There is something Still not everyone at Toyota may agree with. The failure to launch the Toyota bZ4x has made the company reconsider completely changing its roadmap. In 2021 they announced that they would launch up to 30 models with different battery sizes before 2030. According to Reuters, everything has remained a dead letter. The firm is studying the development of a new platform with an investment of 38,000 million dollars.

In April, Akido Toyoda, its CEO since 2009 and grandson of its founder, will leave the company. Toyoda has been one of the great critics of the electric car, and its management has been based on two great plans for the future: to give Toyota a sporty patina lost in the years before its entry and hydrogen to save energy.

The best that no one is making.

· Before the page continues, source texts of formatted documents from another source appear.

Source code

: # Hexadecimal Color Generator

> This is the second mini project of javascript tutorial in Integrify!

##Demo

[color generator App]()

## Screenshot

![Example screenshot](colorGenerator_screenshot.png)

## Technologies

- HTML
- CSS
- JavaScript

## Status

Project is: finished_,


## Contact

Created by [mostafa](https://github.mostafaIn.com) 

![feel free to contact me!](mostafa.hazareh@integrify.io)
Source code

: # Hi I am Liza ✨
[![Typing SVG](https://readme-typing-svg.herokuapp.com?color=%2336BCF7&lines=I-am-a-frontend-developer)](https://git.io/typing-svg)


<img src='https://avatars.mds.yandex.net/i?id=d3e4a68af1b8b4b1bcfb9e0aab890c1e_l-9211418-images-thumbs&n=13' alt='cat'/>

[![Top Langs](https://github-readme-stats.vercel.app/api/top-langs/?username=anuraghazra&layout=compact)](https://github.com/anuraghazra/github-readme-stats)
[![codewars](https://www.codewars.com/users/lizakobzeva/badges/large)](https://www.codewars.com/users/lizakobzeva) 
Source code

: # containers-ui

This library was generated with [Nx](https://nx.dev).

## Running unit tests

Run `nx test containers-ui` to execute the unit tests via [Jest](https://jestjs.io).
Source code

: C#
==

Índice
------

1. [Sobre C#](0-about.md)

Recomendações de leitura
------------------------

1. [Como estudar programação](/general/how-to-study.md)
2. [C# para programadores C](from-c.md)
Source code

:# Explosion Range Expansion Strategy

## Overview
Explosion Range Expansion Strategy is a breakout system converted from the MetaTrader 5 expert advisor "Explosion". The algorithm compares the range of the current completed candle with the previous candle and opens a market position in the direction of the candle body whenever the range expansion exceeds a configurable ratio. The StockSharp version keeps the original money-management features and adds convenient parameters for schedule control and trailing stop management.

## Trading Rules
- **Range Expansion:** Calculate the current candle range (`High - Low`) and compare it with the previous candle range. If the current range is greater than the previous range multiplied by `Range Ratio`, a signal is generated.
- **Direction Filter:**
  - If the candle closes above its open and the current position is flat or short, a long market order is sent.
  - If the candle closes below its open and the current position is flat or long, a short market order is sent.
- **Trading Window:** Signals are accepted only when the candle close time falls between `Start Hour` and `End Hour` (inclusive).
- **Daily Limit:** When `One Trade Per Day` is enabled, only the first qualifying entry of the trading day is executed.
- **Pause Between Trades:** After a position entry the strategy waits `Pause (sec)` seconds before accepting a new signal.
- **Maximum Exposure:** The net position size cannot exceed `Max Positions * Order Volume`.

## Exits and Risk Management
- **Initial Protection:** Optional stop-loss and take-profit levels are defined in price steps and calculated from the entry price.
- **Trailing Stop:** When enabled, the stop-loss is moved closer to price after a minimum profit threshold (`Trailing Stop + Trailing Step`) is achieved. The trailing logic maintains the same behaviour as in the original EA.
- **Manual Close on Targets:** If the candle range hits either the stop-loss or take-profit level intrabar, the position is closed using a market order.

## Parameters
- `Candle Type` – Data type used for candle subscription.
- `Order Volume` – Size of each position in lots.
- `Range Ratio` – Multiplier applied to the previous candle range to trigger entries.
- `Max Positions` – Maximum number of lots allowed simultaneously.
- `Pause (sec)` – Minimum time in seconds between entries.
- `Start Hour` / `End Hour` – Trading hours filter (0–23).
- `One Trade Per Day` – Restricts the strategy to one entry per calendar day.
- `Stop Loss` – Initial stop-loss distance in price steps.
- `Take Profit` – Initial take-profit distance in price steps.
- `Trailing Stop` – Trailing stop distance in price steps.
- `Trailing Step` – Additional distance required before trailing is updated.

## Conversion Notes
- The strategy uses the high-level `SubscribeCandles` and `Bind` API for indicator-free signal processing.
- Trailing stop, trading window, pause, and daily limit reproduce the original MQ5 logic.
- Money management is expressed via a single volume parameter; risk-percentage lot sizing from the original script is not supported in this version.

Although the European Union has confirmed that they will not allow the sale of vehicles with combustion engines after 2035, and manufacturers have been reluctant, the truth is that more and more firms are abandoning the development of combustion engines, anticipating very tough conditions for its future with the new Euro 7 regulations.

For the moment, Toyota does not finish betting on them and continues to send messages (with statements and facts) which ensure that they will remain with the hybrids by the flag. Time will tell if they are right or, on the contrary, the market overwhelms them.